Distribution representing a sum over trees

Parameters
  • X (array-like) – The covariate matrix.

  • Y (array-like) – The response vector.

  • m (int) – Number of trees

  • alpha (float) – Control the prior probability over the depth of the trees. Even when it can takes values in the interval (0, 1), it is recommended to be in the interval (0, 0.5].

  • k (float) – Scale parameter for the values of the leaf nodes. Defaults to 2. Recomended to be between 1 and 3.

  • split_prior (array-like) – Each element of split_prior should be in the [0, 1] interval and the elements should sum to 1. Otherwise they will be normalized.
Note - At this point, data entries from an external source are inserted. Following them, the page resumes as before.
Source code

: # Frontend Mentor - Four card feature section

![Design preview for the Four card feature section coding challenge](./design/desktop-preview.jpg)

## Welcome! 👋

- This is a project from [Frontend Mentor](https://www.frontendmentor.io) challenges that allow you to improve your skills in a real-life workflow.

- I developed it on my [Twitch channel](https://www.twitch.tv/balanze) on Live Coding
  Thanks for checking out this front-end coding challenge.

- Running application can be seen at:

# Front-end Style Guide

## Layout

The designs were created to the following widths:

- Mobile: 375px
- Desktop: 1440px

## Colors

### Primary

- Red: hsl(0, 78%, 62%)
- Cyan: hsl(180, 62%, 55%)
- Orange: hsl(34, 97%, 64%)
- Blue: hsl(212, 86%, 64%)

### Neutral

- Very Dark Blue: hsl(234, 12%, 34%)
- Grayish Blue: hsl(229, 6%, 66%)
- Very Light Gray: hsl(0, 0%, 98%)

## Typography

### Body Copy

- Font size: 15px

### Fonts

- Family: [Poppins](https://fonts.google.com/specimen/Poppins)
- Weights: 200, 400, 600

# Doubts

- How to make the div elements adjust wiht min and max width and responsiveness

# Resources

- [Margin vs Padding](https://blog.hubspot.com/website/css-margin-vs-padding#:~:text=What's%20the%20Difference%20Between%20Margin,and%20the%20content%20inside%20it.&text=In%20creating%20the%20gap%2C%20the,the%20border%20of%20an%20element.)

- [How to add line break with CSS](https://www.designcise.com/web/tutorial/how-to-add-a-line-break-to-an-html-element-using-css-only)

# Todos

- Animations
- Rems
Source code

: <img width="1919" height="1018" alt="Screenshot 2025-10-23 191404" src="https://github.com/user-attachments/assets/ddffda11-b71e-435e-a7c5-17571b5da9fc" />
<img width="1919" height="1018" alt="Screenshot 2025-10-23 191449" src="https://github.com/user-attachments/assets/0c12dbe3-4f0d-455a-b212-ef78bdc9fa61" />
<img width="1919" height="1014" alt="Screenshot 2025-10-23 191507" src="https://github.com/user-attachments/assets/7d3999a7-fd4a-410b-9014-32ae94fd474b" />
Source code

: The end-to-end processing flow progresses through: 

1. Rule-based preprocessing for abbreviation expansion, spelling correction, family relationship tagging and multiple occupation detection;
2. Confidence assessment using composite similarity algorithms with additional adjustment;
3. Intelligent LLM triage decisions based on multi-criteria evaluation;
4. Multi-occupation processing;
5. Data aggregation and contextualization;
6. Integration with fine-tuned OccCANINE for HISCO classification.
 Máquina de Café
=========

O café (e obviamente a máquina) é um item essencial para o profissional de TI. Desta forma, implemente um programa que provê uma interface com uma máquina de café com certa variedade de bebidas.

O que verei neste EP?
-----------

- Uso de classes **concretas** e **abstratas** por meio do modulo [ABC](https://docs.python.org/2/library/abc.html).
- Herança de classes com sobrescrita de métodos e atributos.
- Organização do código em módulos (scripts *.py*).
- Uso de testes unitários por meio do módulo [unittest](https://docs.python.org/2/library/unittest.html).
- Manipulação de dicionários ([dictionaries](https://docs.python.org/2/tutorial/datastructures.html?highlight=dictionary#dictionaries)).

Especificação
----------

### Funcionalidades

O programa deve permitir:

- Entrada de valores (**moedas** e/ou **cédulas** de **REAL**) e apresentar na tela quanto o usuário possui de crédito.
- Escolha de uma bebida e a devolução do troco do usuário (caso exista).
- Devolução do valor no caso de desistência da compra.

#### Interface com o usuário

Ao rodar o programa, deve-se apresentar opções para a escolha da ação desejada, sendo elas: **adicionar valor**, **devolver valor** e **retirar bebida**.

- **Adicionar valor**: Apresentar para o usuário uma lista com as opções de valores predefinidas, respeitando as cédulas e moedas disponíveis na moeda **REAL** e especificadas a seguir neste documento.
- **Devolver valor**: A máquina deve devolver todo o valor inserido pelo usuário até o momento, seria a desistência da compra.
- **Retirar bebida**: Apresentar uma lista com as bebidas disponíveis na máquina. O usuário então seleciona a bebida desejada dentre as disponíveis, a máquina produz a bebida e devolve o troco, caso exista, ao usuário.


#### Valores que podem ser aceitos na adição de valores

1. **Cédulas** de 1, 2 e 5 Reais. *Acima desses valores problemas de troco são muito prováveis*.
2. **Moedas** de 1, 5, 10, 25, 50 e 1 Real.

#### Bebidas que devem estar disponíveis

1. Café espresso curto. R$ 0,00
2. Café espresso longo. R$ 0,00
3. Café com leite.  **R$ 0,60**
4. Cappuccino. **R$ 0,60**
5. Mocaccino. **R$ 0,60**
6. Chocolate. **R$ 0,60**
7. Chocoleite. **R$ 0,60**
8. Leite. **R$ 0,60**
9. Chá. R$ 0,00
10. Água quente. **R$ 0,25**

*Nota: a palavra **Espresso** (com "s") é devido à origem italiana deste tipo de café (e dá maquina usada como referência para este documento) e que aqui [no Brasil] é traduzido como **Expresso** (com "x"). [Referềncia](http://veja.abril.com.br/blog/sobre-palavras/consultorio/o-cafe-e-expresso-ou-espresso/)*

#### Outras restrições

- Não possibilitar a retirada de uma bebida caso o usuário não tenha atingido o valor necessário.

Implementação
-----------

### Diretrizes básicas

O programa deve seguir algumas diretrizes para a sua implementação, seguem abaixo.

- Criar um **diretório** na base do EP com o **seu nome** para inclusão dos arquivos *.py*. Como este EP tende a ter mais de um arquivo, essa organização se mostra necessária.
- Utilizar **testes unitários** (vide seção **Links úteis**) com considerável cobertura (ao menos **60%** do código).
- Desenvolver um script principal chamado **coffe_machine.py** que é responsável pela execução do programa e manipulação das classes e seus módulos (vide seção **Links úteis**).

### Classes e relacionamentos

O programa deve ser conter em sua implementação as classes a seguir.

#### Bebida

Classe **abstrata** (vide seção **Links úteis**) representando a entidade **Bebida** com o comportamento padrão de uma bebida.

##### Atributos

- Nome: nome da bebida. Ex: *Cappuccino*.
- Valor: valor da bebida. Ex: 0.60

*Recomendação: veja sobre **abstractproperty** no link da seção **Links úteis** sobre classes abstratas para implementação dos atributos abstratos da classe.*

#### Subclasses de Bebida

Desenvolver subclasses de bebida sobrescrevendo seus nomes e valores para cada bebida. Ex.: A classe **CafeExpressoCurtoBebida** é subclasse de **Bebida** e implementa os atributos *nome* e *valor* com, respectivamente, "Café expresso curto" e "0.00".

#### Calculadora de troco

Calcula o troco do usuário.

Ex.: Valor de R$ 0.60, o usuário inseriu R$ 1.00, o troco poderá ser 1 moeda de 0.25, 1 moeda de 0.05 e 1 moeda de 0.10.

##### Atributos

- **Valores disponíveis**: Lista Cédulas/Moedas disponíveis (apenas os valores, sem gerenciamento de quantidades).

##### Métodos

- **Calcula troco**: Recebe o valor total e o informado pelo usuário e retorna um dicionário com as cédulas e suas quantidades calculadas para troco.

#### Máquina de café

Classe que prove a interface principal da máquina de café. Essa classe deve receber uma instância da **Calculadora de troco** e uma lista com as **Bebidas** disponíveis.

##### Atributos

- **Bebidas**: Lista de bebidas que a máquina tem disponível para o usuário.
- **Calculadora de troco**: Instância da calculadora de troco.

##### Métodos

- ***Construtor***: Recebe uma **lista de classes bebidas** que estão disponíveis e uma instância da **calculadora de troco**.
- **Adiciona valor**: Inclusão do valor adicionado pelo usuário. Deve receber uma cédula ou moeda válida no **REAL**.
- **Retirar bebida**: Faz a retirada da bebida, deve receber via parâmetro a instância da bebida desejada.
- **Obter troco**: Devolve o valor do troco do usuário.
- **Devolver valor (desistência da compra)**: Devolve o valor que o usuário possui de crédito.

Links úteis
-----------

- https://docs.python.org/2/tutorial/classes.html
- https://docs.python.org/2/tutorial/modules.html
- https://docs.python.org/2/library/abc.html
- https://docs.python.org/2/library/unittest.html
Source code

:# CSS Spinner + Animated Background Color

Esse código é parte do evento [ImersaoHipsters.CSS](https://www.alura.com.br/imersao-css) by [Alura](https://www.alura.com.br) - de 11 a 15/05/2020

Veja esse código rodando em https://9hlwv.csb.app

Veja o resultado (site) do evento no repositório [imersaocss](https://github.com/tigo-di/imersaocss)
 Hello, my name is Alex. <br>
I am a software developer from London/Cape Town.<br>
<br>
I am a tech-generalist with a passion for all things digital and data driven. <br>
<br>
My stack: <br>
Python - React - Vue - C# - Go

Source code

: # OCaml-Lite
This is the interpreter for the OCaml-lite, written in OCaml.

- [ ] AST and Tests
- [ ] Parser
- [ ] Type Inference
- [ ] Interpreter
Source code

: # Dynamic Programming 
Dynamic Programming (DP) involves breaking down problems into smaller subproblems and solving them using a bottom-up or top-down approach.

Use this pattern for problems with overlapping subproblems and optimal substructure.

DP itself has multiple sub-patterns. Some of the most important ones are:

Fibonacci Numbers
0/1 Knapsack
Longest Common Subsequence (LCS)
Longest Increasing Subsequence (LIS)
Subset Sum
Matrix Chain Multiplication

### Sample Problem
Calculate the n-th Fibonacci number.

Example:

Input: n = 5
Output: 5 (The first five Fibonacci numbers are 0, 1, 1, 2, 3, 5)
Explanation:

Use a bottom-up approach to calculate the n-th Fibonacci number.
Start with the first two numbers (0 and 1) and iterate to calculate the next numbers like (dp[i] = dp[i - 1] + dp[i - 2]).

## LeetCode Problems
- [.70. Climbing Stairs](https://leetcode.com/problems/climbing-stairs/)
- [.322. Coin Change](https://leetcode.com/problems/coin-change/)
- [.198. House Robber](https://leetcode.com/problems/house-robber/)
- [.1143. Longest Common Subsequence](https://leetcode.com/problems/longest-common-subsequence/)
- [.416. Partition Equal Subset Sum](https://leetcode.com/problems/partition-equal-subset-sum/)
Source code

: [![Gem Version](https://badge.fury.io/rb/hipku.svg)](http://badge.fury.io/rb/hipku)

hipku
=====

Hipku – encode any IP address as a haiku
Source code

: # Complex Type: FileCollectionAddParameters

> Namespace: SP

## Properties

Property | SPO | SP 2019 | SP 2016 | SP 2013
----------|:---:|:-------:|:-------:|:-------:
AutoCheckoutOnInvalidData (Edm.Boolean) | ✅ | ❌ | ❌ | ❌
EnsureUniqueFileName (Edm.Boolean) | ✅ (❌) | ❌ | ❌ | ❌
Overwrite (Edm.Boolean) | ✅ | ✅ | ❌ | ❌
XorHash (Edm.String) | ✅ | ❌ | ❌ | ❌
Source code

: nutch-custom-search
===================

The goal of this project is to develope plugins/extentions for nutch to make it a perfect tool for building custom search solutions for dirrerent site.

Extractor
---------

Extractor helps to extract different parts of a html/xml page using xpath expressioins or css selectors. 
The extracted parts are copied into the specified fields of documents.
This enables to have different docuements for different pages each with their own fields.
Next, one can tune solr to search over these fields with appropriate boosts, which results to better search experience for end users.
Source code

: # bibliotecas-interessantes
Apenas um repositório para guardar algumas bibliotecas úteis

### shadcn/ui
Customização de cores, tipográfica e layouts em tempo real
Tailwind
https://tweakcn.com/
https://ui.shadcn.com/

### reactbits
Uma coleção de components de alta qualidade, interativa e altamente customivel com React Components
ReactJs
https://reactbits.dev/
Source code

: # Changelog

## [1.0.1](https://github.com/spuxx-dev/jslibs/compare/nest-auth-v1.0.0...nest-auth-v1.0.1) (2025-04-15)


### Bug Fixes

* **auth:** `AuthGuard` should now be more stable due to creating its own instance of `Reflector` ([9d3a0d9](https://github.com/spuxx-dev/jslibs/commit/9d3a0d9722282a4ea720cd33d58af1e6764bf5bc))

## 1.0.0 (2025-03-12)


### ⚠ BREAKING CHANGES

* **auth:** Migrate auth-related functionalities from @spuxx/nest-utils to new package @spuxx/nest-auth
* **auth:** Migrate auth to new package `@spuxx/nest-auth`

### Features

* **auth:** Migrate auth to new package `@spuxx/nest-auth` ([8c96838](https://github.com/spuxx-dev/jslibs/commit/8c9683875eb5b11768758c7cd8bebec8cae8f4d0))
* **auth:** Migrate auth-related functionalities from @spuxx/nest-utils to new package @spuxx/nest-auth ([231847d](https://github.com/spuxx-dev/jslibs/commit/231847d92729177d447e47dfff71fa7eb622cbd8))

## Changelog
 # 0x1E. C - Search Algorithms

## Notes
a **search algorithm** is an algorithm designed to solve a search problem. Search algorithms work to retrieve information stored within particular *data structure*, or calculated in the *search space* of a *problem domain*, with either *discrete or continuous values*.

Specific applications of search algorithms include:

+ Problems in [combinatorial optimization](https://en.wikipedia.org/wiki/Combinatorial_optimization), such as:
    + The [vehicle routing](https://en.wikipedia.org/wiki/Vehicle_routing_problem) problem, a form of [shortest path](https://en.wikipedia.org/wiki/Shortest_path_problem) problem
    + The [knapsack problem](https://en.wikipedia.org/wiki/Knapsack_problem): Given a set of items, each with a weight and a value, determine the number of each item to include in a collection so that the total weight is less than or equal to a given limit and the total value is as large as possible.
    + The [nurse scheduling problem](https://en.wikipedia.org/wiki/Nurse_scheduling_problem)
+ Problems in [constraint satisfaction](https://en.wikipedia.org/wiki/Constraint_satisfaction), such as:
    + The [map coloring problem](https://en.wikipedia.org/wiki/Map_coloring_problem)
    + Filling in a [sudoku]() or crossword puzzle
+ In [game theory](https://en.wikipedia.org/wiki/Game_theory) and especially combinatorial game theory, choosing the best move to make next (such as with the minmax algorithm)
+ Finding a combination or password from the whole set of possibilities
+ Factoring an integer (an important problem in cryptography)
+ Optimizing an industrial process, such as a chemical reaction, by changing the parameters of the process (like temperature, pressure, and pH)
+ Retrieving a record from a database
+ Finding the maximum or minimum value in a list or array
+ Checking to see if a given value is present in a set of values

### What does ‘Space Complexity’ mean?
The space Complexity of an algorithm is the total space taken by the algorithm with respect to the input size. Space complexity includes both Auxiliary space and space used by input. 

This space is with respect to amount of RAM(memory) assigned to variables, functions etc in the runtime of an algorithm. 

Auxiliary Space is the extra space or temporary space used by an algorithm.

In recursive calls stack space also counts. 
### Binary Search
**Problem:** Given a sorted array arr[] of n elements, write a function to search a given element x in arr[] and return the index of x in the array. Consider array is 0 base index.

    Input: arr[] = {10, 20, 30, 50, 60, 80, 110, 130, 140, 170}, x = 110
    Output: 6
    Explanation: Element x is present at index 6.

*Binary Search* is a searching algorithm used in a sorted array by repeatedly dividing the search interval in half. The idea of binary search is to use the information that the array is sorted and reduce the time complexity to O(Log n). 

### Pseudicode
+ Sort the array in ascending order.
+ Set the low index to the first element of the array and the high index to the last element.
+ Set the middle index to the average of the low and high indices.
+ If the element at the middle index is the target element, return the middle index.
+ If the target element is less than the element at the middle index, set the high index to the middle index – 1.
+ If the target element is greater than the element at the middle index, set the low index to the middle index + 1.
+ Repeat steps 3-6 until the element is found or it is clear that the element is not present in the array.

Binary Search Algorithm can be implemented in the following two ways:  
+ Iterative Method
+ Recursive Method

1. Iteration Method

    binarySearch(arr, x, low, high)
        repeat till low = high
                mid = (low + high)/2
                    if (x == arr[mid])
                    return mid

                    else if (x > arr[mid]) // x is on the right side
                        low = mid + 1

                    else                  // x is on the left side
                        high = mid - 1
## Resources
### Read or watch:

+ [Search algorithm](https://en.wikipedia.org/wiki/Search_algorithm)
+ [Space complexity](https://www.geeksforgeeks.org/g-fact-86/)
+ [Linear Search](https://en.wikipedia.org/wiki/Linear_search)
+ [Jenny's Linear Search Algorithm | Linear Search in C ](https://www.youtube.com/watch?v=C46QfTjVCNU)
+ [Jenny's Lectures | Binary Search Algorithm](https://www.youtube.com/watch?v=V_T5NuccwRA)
Defaults to None, i.e. all covariates have the same prior probability to be selected.

classmethod dist(*params, **kwargs)[source]

Creates a RandomVariable corresponding to the cls distribution.

Parameters
  • dist_params (array-like) – The inputs to the RandomVariable Op.

  • shape (int, tuple, Variable, optional) –

    A tuple of sizes for each dimension of the new RV.

    An Ellipsis (…) may be inserted in the last position to short-hand refer to all the dimensions that the RV would get if no shape/size/dims were passed at all.

  • size (int, tuple, Variable, optional) – For creating the RV like in Aesara/NumPy.

Returns

rv – The created RV.

Return type

RandomVariable

logp(*inputs)[source]

Calculate log probability.

Parameters

x (numeric, TensorVariable) – Value for which log-probability is calculated.

Returns

Return type

TensorVariable

class pymc_experimental.bart.PGBART(*args, **kwargs)[source]

Particle Gibss BART sampling step.

Parameters
  • vars (list) – List of value variables for sampler

  • num_particles (int) – Number of particles for the conditional SMC sampler. Defaults to 40

  • max_stages (int) – Maximum number of iterations of the conditional SMC sampler. Defaults to 100.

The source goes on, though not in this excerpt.